What to work on | Whatever appears in the entries must be given again exactly.

══════════

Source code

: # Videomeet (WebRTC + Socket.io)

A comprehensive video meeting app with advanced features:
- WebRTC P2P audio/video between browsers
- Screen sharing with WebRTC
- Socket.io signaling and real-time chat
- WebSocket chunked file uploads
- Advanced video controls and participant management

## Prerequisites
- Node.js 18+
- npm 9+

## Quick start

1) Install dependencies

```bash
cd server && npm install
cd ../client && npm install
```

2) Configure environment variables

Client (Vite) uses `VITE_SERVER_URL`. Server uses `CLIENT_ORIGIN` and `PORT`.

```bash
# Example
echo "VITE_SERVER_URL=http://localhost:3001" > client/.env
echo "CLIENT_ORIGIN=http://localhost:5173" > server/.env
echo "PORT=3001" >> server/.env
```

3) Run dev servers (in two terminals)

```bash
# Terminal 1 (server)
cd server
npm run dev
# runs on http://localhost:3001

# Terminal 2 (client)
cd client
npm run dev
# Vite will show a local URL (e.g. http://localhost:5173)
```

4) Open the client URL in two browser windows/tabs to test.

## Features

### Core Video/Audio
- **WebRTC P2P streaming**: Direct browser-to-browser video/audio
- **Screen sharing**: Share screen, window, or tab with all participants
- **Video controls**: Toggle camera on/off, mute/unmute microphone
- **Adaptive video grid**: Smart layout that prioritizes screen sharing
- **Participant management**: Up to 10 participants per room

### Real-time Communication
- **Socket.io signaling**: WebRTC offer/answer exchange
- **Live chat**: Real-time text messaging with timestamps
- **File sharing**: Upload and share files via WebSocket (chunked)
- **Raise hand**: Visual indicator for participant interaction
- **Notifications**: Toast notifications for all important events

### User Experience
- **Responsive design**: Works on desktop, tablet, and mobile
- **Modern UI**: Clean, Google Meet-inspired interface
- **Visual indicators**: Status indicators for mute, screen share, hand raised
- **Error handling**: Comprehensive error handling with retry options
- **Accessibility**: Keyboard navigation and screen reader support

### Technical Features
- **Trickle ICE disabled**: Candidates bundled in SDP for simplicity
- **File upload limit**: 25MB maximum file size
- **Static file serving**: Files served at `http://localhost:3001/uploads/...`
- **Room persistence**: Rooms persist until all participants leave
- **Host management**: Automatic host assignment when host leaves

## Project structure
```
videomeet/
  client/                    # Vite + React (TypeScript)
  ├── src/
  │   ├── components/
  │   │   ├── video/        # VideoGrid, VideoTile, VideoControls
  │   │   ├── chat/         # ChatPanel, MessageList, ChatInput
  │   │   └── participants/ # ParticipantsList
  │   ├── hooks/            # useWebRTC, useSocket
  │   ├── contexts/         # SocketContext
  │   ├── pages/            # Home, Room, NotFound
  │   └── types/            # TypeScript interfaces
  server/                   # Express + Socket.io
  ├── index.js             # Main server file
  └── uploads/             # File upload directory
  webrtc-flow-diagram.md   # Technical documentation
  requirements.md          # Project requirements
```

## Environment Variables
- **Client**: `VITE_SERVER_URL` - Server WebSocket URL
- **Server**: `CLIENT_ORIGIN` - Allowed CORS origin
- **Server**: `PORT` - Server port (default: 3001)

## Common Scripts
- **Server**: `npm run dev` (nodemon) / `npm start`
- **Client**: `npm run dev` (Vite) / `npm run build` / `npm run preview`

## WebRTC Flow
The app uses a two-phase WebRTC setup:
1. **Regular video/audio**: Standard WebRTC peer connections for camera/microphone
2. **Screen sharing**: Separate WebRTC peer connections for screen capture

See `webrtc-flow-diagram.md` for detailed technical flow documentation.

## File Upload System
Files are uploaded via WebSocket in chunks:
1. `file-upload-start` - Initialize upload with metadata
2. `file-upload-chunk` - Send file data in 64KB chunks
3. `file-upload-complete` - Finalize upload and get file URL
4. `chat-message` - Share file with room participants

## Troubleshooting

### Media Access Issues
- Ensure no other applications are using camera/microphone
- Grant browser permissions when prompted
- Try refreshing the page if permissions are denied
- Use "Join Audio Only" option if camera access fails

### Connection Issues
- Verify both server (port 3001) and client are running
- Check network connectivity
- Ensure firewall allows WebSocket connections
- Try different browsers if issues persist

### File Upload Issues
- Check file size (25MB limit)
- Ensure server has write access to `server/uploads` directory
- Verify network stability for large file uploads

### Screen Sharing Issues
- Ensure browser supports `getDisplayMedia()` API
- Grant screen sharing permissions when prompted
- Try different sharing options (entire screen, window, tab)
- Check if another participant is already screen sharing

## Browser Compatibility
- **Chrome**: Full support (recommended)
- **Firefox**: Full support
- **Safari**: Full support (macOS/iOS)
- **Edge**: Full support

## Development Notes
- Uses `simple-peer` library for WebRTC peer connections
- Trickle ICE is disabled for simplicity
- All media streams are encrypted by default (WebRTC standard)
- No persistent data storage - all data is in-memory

══════════

Answer to the exercise |
Source code

: # Videomeet (WebRTC + Socket.io)

A comprehensive video meeting app with advanced features:
- WebRTC P2P audio/video between browsers
- Screen sharing with WebRTC
- Socket.io signaling and real-time chat
- WebSocket chunked file uploads
- Advanced video controls and participant management

## Prerequisites
- Node.js 18+
- npm 9+

## Quick start

1) Install dependencies

```bash
cd server && npm install
cd ../client && npm install
```

2) Configure environment variables

Client (Vite) uses `VITE_SERVER_URL`. Server uses `CLIENT_ORIGIN` and `PORT`.

```bash
# Example
echo "VITE_SERVER_URL=http://localhost:3001" > client/.env
echo "CLIENT_ORIGIN=http://localhost:5173" > server/.env
echo "PORT=3001" >> server/.env
```

3) Run dev servers (in two terminals)

```bash
# Terminal 1 (server)
cd server
npm run dev
# runs on http://localhost:3001

# Terminal 2 (client)
cd client
npm run dev
# Vite will show a local URL (e.g. http://localhost:5173)
```

4) Open the client URL in two browser windows/tabs to test.

## Features

### Core Video/Audio
- **WebRTC P2P streaming**: Direct browser-to-browser video/audio
- **Screen sharing**: Share screen, window, or tab with all participants
- **Video controls**: Toggle camera on/off, mute/unmute microphone
- **Adaptive video grid**: Smart layout that prioritizes screen sharing
- **Participant management**: Up to 10 participants per room

### Real-time Communication
- **Socket.io signaling**: WebRTC offer/answer exchange
- **Live chat**: Real-time text messaging with timestamps
- **File sharing**: Upload and share files via WebSocket (chunked)
- **Raise hand**: Visual indicator for participant interaction
- **Notifications**: Toast notifications for all important events

### User Experience
- **Responsive design**: Works on desktop, tablet, and mobile
- **Modern UI**: Clean, Google Meet-inspired interface
- **Visual indicators**: Status indicators for mute, screen share, hand raised
- **Error handling**: Comprehensive error handling with retry options
- **Accessibility**: Keyboard navigation and screen reader support

### Technical Features
- **Trickle ICE disabled**: Candidates bundled in SDP for simplicity
- **File upload limit**: 25MB maximum file size
- **Static file serving**: Files served at `http://localhost:3001/uploads/...`
- **Room persistence**: Rooms persist until all participants leave
- **Host management**: Automatic host assignment when host leaves

## Project structure
```
videomeet/
  client/                    # Vite + React (TypeScript)
  ├── src/
  │   ├── components/
  │   │   ├── video/        # VideoGrid, VideoTile, VideoControls
  │   │   ├── chat/         # ChatPanel, MessageList, ChatInput
  │   │   └── participants/ # ParticipantsList
  │   ├── hooks/            # useWebRTC, useSocket
  │   ├── contexts/         # SocketContext
  │   ├── pages/            # Home, Room, NotFound
  │   └── types/            # TypeScript interfaces
  server/                   # Express + Socket.io
  ├── index.js             # Main server file
  └── uploads/             # File upload directory
  webrtc-flow-diagram.md   # Technical documentation
  requirements.md          # Project requirements
```

## Environment Variables
- **Client**: `VITE_SERVER_URL` - Server WebSocket URL
- **Server**: `CLIENT_ORIGIN` - Allowed CORS origin
- **Server**: `PORT` - Server port (default: 3001)

## Common Scripts
- **Server**: `npm run dev` (nodemon) / `npm start`
- **Client**: `npm run dev` (Vite) / `npm run build` / `npm run preview`

## WebRTC Flow
The app uses a two-phase WebRTC setup:
1. **Regular video/audio**: Standard WebRTC peer connections for camera/microphone
2. **Screen sharing**: Separate WebRTC peer connections for screen capture

See `webrtc-flow-diagram.md` for detailed technical flow documentation.

## File Upload System
Files are uploaded via WebSocket in chunks:
1. `file-upload-start` - Initialize upload with metadata
2. `file-upload-chunk` - Send file data in 64KB chunks
3. `file-upload-complete` - Finalize upload and get file URL
4. `chat-message` - Share file with room participants

## Troubleshooting

### Media Access Issues
- Ensure no other applications are using camera/microphone
- Grant browser permissions when prompted
- Try refreshing the page if permissions are denied
- Use "Join Audio Only" option if camera access fails

### Connection Issues
- Verify both server (port 3001) and client are running
- Check network connectivity
- Ensure firewall allows WebSocket connections
- Try different browsers if issues persist

### File Upload Issues
- Check file size (25MB limit)
- Ensure server has write access to `server/uploads` directory
- Verify network stability for large file uploads

### Screen Sharing Issues
- Ensure browser supports `getDisplayMedia()` API
- Grant screen sharing permissions when prompted
- Try different sharing options (entire screen, window, tab)
- Check if another participant is already screen sharing

## Browser Compatibility
- **Chrome**: Full support (recommended)
- **Firefox**: Full support
- **Safari**: Full support (macOS/iOS)
- **Edge**: Full support

## Development Notes
- Uses `simple-peer` library for WebRTC peer connections
- Trickle ICE is disabled for simplicity
- All media streams are encrypted by default (WebRTC standard)
- No persistent data storage - all data is in-memory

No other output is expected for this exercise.